- _PROBLEM TO WORK ON_:
Without skipping a line, reproduce the entries exactly.

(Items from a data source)
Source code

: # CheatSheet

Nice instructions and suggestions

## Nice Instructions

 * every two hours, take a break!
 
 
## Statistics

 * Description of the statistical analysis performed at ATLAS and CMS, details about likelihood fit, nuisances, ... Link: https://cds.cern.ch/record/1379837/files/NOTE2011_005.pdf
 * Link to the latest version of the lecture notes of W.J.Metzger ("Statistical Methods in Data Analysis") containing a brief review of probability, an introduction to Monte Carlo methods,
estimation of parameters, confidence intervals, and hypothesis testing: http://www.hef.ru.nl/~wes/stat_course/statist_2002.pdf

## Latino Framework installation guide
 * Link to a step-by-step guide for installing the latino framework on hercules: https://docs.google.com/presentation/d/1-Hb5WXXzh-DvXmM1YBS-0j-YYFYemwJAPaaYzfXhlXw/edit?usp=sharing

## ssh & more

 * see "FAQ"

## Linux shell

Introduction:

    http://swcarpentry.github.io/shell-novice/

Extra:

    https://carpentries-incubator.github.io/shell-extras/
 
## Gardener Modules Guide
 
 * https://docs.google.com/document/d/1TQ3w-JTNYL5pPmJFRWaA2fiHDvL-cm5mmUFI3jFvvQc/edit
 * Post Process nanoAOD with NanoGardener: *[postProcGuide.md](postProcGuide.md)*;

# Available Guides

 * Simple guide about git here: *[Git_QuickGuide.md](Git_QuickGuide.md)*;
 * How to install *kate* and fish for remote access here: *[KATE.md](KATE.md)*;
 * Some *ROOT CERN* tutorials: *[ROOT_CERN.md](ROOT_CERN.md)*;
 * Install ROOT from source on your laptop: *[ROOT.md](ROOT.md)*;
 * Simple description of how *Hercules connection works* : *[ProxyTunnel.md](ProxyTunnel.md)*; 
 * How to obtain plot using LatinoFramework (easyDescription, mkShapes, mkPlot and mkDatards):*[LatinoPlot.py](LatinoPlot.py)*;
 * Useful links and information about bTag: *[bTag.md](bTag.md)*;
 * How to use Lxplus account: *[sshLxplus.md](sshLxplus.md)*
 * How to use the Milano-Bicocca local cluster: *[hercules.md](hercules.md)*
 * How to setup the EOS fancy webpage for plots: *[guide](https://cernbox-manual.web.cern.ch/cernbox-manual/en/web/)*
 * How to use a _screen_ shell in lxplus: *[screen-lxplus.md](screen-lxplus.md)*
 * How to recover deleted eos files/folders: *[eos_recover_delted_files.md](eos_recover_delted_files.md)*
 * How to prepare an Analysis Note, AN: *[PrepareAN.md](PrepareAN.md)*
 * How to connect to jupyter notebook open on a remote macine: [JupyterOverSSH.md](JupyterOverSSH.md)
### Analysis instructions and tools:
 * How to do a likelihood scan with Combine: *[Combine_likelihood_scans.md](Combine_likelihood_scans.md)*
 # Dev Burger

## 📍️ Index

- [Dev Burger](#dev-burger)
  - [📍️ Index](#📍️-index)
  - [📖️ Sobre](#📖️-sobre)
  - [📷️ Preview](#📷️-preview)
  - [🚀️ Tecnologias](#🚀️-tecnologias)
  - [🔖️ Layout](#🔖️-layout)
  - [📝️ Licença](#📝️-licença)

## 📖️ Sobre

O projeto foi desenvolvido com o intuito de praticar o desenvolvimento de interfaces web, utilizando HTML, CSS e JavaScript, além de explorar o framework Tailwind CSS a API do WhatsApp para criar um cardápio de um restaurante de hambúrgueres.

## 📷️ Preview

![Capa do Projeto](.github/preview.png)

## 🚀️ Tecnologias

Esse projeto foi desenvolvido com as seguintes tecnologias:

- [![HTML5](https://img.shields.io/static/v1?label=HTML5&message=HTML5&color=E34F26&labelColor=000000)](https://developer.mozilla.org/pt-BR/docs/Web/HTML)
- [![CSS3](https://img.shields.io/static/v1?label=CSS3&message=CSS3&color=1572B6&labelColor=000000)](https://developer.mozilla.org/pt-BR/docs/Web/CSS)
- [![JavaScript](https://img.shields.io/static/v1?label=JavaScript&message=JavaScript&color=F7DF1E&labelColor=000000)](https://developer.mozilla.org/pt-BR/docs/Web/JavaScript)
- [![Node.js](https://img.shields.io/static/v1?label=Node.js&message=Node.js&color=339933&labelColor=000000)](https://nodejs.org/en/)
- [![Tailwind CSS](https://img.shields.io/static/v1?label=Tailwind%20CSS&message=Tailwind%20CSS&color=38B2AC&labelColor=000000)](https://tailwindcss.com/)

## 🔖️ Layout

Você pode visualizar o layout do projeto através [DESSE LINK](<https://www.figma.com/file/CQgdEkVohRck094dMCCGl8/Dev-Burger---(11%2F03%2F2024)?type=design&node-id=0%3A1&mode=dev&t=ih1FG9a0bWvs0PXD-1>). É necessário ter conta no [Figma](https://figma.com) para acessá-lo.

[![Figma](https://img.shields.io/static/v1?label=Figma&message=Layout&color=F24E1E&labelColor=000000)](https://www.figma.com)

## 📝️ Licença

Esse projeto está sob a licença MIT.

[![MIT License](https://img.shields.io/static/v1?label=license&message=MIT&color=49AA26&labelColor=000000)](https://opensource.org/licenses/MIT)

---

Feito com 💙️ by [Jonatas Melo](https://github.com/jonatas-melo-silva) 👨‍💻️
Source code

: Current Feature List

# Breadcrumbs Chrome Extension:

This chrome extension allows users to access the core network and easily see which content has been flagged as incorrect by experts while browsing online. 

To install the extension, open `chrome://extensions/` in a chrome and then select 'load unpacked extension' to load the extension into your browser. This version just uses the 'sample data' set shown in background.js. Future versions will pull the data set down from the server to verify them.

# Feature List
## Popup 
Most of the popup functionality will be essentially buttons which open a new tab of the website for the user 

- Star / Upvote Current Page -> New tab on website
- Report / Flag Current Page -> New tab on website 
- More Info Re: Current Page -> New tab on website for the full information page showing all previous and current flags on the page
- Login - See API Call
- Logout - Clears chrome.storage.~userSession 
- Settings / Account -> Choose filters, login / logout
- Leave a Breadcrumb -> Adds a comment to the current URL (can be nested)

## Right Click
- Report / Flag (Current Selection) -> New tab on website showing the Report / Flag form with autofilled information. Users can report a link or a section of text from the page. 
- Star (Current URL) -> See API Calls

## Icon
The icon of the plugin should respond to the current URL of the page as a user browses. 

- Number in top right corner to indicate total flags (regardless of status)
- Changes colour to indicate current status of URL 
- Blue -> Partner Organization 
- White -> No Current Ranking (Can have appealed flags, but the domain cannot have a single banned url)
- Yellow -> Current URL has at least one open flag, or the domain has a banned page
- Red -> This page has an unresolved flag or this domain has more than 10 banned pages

- _OUTPUT FOR THIS EXERCISE_:
Source code

: # CheatSheet

Nice instructions and suggestions

## Nice Instructions

 * every two hours, take a break!
 
 
## Statistics

 * Description of the statistical analysis performed at ATLAS and CMS, details about likelihood fit, nuisances, ... Link: https://cds.cern.ch/record/1379837/files/NOTE2011_005.pdf
 * Link to the latest version of the lecture notes of W.J.Metzger ("Statistical Methods in Data Analysis") containing a brief review of probability, an introduction to Monte Carlo methods,
estimation of parameters, confidence intervals, and hypothesis testing: http://www.hef.ru.nl/~wes/stat_course/statist_2002.pdf

## Latino Framework installation guide
 * Link to a step-by-step guide for installing the latino framework on hercules: https://docs.google.com/presentation/d/1-Hb5WXXzh-DvXmM1YBS-0j-YYFYemwJAPaaYzfXhlXw/edit?usp=sharing

## ssh & more

 * see "FAQ"

## Linux shell

Introduction:

    http://swcarpentry.github.io/shell-novice/

Extra:

    https://carpentries-incubator.github.io/shell-extras/
 
## Gardener Modules Guide
 
 * https://docs.google.com/document/d/1TQ3w-JTNYL5pPmJFRWaA2fiHDvL-cm5mmUFI3jFvvQc/edit
 * Post Process nanoAOD with NanoGardener: *[postProcGuide.md](postProcGuide.md)*;

# Available Guides

 * Simple guide about git here: *[Git_QuickGuide.md](Git_QuickGuide.md)*;
 * How to install *kate* and fish for remote access here: *[KATE.md](KATE.md)*;
 * Some *ROOT CERN* tutorials: *[ROOT_CERN.md](ROOT_CERN.md)*;
 * Install ROOT from source on your laptop: *[ROOT.md](ROOT.md)*;
 * Simple description of how *Hercules connection works* : *[ProxyTunnel.md](ProxyTunnel.md)*; 
 * How to obtain plot using LatinoFramework (easyDescription, mkShapes, mkPlot and mkDatards):*[LatinoPlot.py](LatinoPlot.py)*;
 * Useful links and information about bTag: *[bTag.md](bTag.md)*;
 * How to use Lxplus account: *[sshLxplus.md](sshLxplus.md)*
 * How to use the Milano-Bicocca local cluster: *[hercules.md](hercules.md)*
 * How to setup the EOS fancy webpage for plots: *[guide](https://cernbox-manual.web.cern.ch/cernbox-manual/en/web/)*
 * How to use a _screen_ shell in lxplus: *[screen-lxplus.md](screen-lxplus.md)*
 * How to recover deleted eos files/folders: *[eos_recover_delted_files.md](eos_recover_delted_files.md)*
 * How to prepare an Analysis Note, AN: *[PrepareAN.md](PrepareAN.md)*
 * How to connect to jupyter notebook open on a remote macine: [JupyterOverSSH.md](JupyterOverSSH.md)
### Analysis instructions and tools:
 * How to do a likelihood scan with Combine: *[Combine_likelihood_scans.md](Combine_likelihood_scans.md)*
 # Dev Burger

## 📍️ Index

- [Dev Burger](#dev-burger)
  - [📍️ Index](#📍️-index)
  - [📖️ Sobre](#📖️-sobre)
  - [📷️ Preview](#📷️-preview)
  - [🚀️ Tecnologias](#🚀️-tecnologias)
  - [🔖️ Layout](#🔖️-layout)
  - [📝️ Licença](#📝️-licença)

## 📖️ Sobre

O projeto foi desenvolvido com o intuito de praticar o desenvolvimento de interfaces web, utilizando HTML, CSS e JavaScript, além de explorar o framework Tailwind CSS a API do WhatsApp para criar um cardápio de um restaurante de hambúrgueres.

## 📷️ Preview

![Capa do Projeto](.github/preview.png)

## 🚀️ Tecnologias

Esse projeto foi desenvolvido com as seguintes tecnologias:

- [![HTML5](https://img.shields.io/static/v1?label=HTML5&message=HTML5&color=E34F26&labelColor=000000)](https://developer.mozilla.org/pt-BR/docs/Web/HTML)
- [![CSS3](https://img.shields.io/static/v1?label=CSS3&message=CSS3&color=1572B6&labelColor=000000)](https://developer.mozilla.org/pt-BR/docs/Web/CSS)
- [![JavaScript](https://img.shields.io/static/v1?label=JavaScript&message=JavaScript&color=F7DF1E&labelColor=000000)](https://developer.mozilla.org/pt-BR/docs/Web/JavaScript)
- [![Node.js](https://img.shields.io/static/v1?label=Node.js&message=Node.js&color=339933&labelColor=000000)](https://nodejs.org/en/)
- [![Tailwind CSS](https://img.shields.io/static/v1?label=Tailwind%20CSS&message=Tailwind%20CSS&color=38B2AC&labelColor=000000)](https://tailwindcss.com/)

## 🔖️ Layout

Você pode visualizar o layout do projeto através [DESSE LINK](<https://www.figma.com/file/CQgdEkVohRck094dMCCGl8/Dev-Burger---(11%2F03%2F2024)?type=design&node-id=0%3A1&mode=dev&t=ih1FG9a0bWvs0PXD-1>). É necessário ter conta no [Figma](https://figma.com) para acessá-lo.

[![Figma](https://img.shields.io/static/v1?label=Figma&message=Layout&color=F24E1E&labelColor=000000)](https://www.figma.com)

## 📝️ Licença

Esse projeto está sob a licença MIT.

[![MIT License](https://img.shields.io/static/v1?label=license&message=MIT&color=49AA26&labelColor=000000)](https://opensource.org/licenses/MIT)

---

Feito com 💙️ by [Jonatas Melo](https://github.com/jonatas-melo-silva) 👨‍💻️
Source code

: Current Feature List

# Breadcrumbs Chrome Extension:

This chrome extension allows users to access the core network and easily see which content has been flagged as incorrect by experts while browsing online. 

To install the extension, open `chrome://extensions/` in a chrome and then select 'load unpacked extension' to load the extension into your browser. This version just uses the 'sample data' set shown in background.js. Future versions will pull the data set down from the server to verify them.

# Feature List
## Popup 
Most of the popup functionality will be essentially buttons which open a new tab of the website for the user 

- Star / Upvote Current Page -> New tab on website
- Report / Flag Current Page -> New tab on website 
- More Info Re: Current Page -> New tab on website for the full information page showing all previous and current flags on the page
- Login - See API Call
- Logout - Clears chrome.storage.~userSession 
- Settings / Account -> Choose filters, login / logout
- Leave a Breadcrumb -> Adds a comment to the current URL (can be nested)

## Right Click
- Report / Flag (Current Selection) -> New tab on website showing the Report / Flag form with autofilled information. Users can report a link or a section of text from the page. 
- Star (Current URL) -> See API Calls

## Icon
The icon of the plugin should respond to the current URL of the page as a user browses. 

- Number in top right corner to indicate total flags (regardless of status)
- Changes colour to indicate current status of URL 
- Blue -> Partner Organization 
- White -> No Current Ranking (Can have appealed flags, but the domain cannot have a single banned url)
- Yellow -> Current URL has at least one open flag, or the domain has a banned page
- Red -> This page has an unresolved flag or this domain has more than 10 banned pages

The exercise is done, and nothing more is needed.